While one might assume Change would be worried about how the blockchain could disrupt their business, this is not actually the case. Change recognizes the blockchain as a way to not only create new services (such as real-time claims management), but also strengthen existing resources. Perhaps the biggest news of the week was president and CEO Neil de Crescenzo’s announcement that Change is building a revenue cycle platform designed to help providers and payers process claims and payments more effectively.
Perhaps one of the best panels of the day was “The Future of Payment Models,” a discussion that followed de Crescenzo’s keynote. Ray Herschman (VP, Accountable Care Strategy and Business Development at Cerner Corporation), Francois de Brantes (VP & Director, Altarum Center for Payment Innovation), Aaron Symanski (CTO, Change Healthcare), and John Bass (CEO, Hashed Health) explored the limitations of the current payments infrastructure for value-based payments and benefits. The panelists discussed how blockchain technology provides an opportunity to create new systems that allow designers to embed rational economic principles and incentive structures into fundamental processes.

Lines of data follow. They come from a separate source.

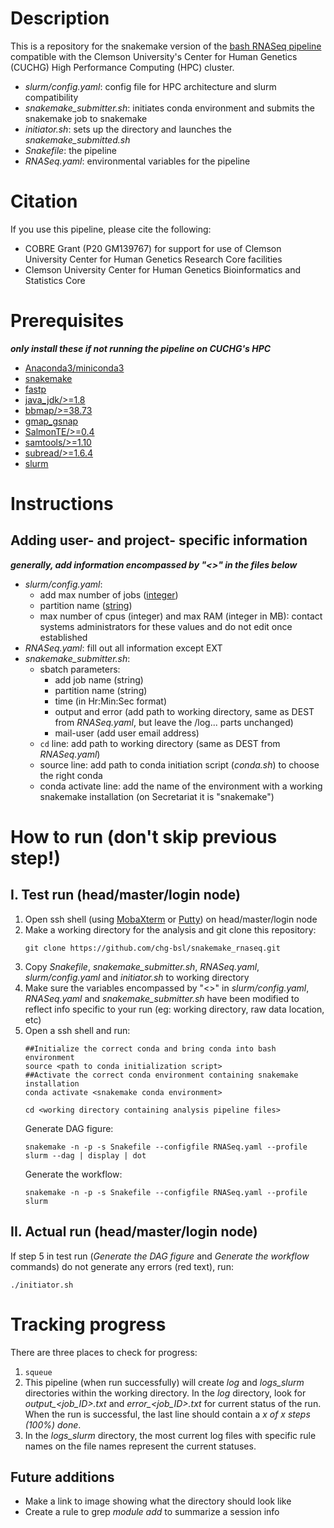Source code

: # Description
This is a repository for the snakemake version of the [bash RNASeq pipeline](https://github.com/chg-bsl/bash_rnaseq) compatible with the Clemson University's Center for Human Genetics (CUCHG) High Performance Computing (HPC) cluster.

- *slurm/config.yaml*: config file for HPC architecture and slurm compatibility
- *snakemake_submitter.sh*: initiates conda environment and submits the snakemake job to snakemake
- *initiator.sh*: sets up the directory and launches the *snakemake_submitted.sh*
- *Snakefile*: the pipeline
- *RNASeq.yaml*: environmental variables for the pipeline

# Citation
If you use this pipeline, please cite the following:

- COBRE Grant (P20 GM139767) for support for use of Clemson University Center for Human Genetics Research Core facilities
- Clemson University Center for Human Genetics Bioinformatics and Statistics Core

# Prerequisites 
***only install these if not running the pipeline on CUCHG's HPC***

- [Anaconda3/miniconda3](https://docs.anaconda.com/anaconda/install/linux/)
- [snakemake](https://snakemake.readthedocs.io/en/stable/getting_started/installation.html)
- [fastp](https://github.com/OpenGene/fastp)
- [java_jdk/>=1.8](https://www.oracle.com/java/technologies/javase/javase8-archive-downloads.html)
- [bbmap/>=38.73](https://jgi.doe.gov/data-and-tools/bbtools/)
- [gmap_gsnap](https://github.com/juliangehring/GMAP-GSNAP)
- [SalmonTE/>=0.4](https://github.com/hyunhwan-jeong/SalmonTE)
- [samtools/>=1.10](https://github.com/samtools/samtools)
- [subread/>=1.6.4](http://subread.sourceforge.net/)
- [slurm](https://slurm.schedmd.com/sbatch.html)

# Instructions
## Adding user- and project- specific information
***generally, add information encompassed by "<>" in the files below***
- *slurm/config.yaml*: 
    - add max number of jobs ([integer](https://en.wikipedia.org/wiki/Integer_(computer_science)))
    - partition name ([string](https://wlm.userweb.mwn.de/Stata/wstavart.htm))
    - max number of cpus (integer) and max RAM (integer in MB): contact systems administrators for these values and do not edit once established
- *RNASeq.yaml*: fill out all information except EXT
- *snakemake_submitter.sh*:
    - sbatch parameters: 
        - add job name (string)
        - partition name (string)
        - time (in Hr:Min:Sec format)
        - output and error (add path to working directory, same as DEST from *RNASeq.yaml*, but leave the /log... parts unchanged)
        - mail-user (add user email address)
    - ```cd``` line: add path to working directory (same as DEST from *RNASeq.yaml*)
    - source line: add path to conda initiation script (*conda.sh*) to choose the right conda
    - conda activate line: add the name of the environment with a working snakemake installation (on Secretariat it is "snakemake")

# How to run (don't skip previous step!)

## I. Test run (head/master/login node)

1. Open ssh shell (using [MobaXterm](https://mobaxterm.mobatek.net/download-home-edition.html) or [Putty](https://www.putty.org/)) on head/master/login node
2. Make a working directory for the analysis and git clone this repository:
   ```
   git clone https://github.com/chg-bsl/snakemake_rnaseq.git
   ```
3. Copy *Snakefile*, *snakemake_submitter.sh*, *RNASeq.yaml*, *slurm/config.yaml* and *initiator.sh* to working directory
4. Make sure the variables encompassed by "<>" in *slurm/config.yaml*, *RNASeq.yaml* and *snakemake_submitter.sh* have been modified to reflect info specific to your run (eg: working directory, raw data location, etc)
5. Open a ssh shell and run:
    ```
    ##Initialize the correct conda and bring conda into bash environment
    source <path to conda initialization script>
    ##Activate the correct conda environment containing snakemake installation
    conda activate <snakemake conda environment>

    cd <working directory containing analysis pipeline files>
    ```
    Generate DAG figure:
    ```
    snakemake -n -p -s Snakefile --configfile RNASeq.yaml --profile slurm --dag | display | dot
    ```
    Generate the workflow:
    ```
    snakemake -n -p -s Snakefile --configfile RNASeq.yaml --profile slurm
    ```

## II. Actual run (head/master/login node)

If step 5 in test run (*Generate the DAG figure* and *Generate the workflow* commands) do not generate any errors (red text), run:
```
./initiator.sh
```

# Tracking progress
There are three places to check for progress:
1. ```squeue```
2. This pipeline (when run successfully) will create *log* and *logs_slurm* directories within the working directory. In the *log* directory, look for *output_<job_ID>.txt* and *error_<job_ID>.txt* for current status of the run. When the run is successful, the last line should contain a *x of x steps (100%) done*.
3. In the *logs_slurm* directory, the most current log files with specific rule names on the file names represent the current statuses. 

## Future additions
- Make a link to image showing what the directory should look like
- Create a rule to grep *module add* to summarize a session info
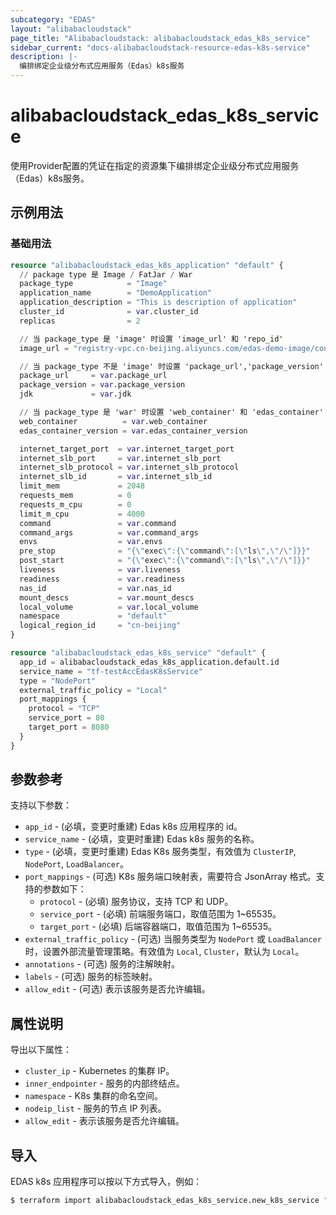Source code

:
 ```yaml
---
subcategory: "EDAS"
layout: "alibabacloudstack"
page_title: "Alibabacloudstack: alibabacloudstack_edas_k8s_service"
sidebar_current: "docs-alibabacloudstack-resource-edas-k8s-service"
description: |-
  编排绑定企业级分布式应用服务（Edas）k8s服务
---
```


# alibabacloudstack_edas_k8s_service
使用Provider配置的凭证在指定的资源集下编排绑定企业级分布式应用服务（Edas）k8s服务。

## 示例用法

### 基础用法

```terraform
resource "alibabacloudstack_edas_k8s_application" "default" {
  // package type 是 Image / FatJar / War
  package_type            = "Image"
  application_name        = "DemoApplication"
  application_description = "This is description of application"
  cluster_id              = var.cluster_id
  replicas                = 2

  // 当 package_type 是 'image' 时设置 'image_url' 和 'repo_id'
  image_url = "registry-vpc.cn-beijing.aliyuncs.com/edas-demo-image/consumer:1.0"

  // 当 package_type 不是 'image' 时设置 'package_url','package_version' 和 'jdk'
  package_url     = var.package_url
  package_version = var.package_version
  jdk             = var.jdk

  // 当 package_type 是 'war' 时设置 'web_container' 和 'edas_container'
  web_container          = var.web_container
  edas_container_version = var.edas_container_version

  internet_target_port  = var.internet_target_port
  internet_slb_port     = var.internet_slb_port
  internet_slb_protocol = var.internet_slb_protocol
  internet_slb_id       = var.internet_slb_id
  limit_mem             = 2048
  requests_mem          = 0
  requests_m_cpu        = 0
  limit_m_cpu           = 4000
  command               = var.command
  command_args          = var.command_args
  envs                  = var.envs
  pre_stop              = "{\"exec\":{\"command\":[\"ls\",\"/\"]}}"
  post_start            = "{\"exec\":{\"command\":[\"ls\",\"/\"]}}"
  liveness              = var.liveness
  readiness             = var.readiness
  nas_id                = var.nas_id
  mount_descs           = var.mount_descs
  local_volume          = var.local_volume
  namespace             = "default"
  logical_region_id     = "cn-beijing"
}

resource "alibabacloudstack_edas_k8s_service" "default" {
  app_id = alibabacloudstack_edas_k8s_application.default.id
  service_name = "tf-testAccEdasK8sService"
  type = "NodePort"
  external_traffic_policy = "Local"
  port_mappings {
    protocol = "TCP"
    service_port = 80
    target_port = 8080
  }
}
```

## 参数参考

支持以下参数：

* `app_id` - (必填，变更时重建) Edas k8s 应用程序的 id。
* `service_name` - (必填，变更时重建) Edas k8s 服务的名称。
* `type` - (必填，变更时重建) Edas K8s 服务类型，有效值为 `ClusterIP`, `NodePort`, `LoadBalancer`。
* `port_mappings` - (可选) K8s 服务端口映射表，需要符合 JsonArray 格式。支持的参数如下：
  * `protocol` - (必填) 服务协议，支持 TCP 和 UDP。
  * `service_port` - (必填) 前端服务端口，取值范围为 1~65535。
  * `target_port` - (必填) 后端容器端口，取值范围为 1~65535。
* `external_traffic_policy` - (可选) 当服务类型为 `NodePort` 或 `LoadBalancer` 时，设置外部流量管理策略。有效值为 `Local`, `Cluster`，默认为 `Local`。
* `annotations` - (可选) 服务的注解映射。
* `labels` - (可选) 服务的标签映射。
* `allow_edit` - (可选) 表示该服务是否允许编辑。

## 属性说明

导出以下属性：

* `cluster_ip` - Kubernetes 的集群 IP。
* `inner_endpointer` - 服务的内部终结点。
* `namespace` - K8s 集群的命名空间。
* `nodeip_list` - 服务的节点 IP 列表。
* `allow_edit` - 表示该服务是否允许编辑。

## 导入

EDAS k8s 应用程序可以按以下方式导入，例如：

```bash
$ terraform import alibabacloudstack_edas_k8s_service.new_k8s_service "app_id:name"
```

Another highlight was a series of product demonstrations, including a joint project by Hashed Health and the State of Illinois showing how the blockchain supports interstate licensure reciprocity. Cab Morris from the Illinois Blockchain Initiative provided an overview that was simple and easy to grasp for those who are fairly new to the topic.
Day two featured a number of interesting panels with impressive speakers addressing identity, public health data surveillance and pharma. The day two keynote speaker, Charlie Martin, gave an interesting and insightful overview of how the healthcare system’s design no longer works.
There were some other key takeaways from the two-day event. For one, it was clear that major companies are embracing the potential that blockchain technology has to help their industry. Change, who in March merged with McKesson Technology Solutions and is rumored to be preparing for an initial public offering (IPO), is the first major company to make a major blockchain product announcement. This is the probably the biggest blockchain healthcare news so far this year.
Furthermore, the pace of healthcare product development is faster than anyone expected. There are real projects underway, though nothing yet is being used.
Meanwhile, traditional investors seem bewildered by what they are seeing and hearing from the crypto world. For instance, initial coin offerings (ICOs) are coming to healthcare in a big way. There were at least five companies at the conference that are planning ICOs.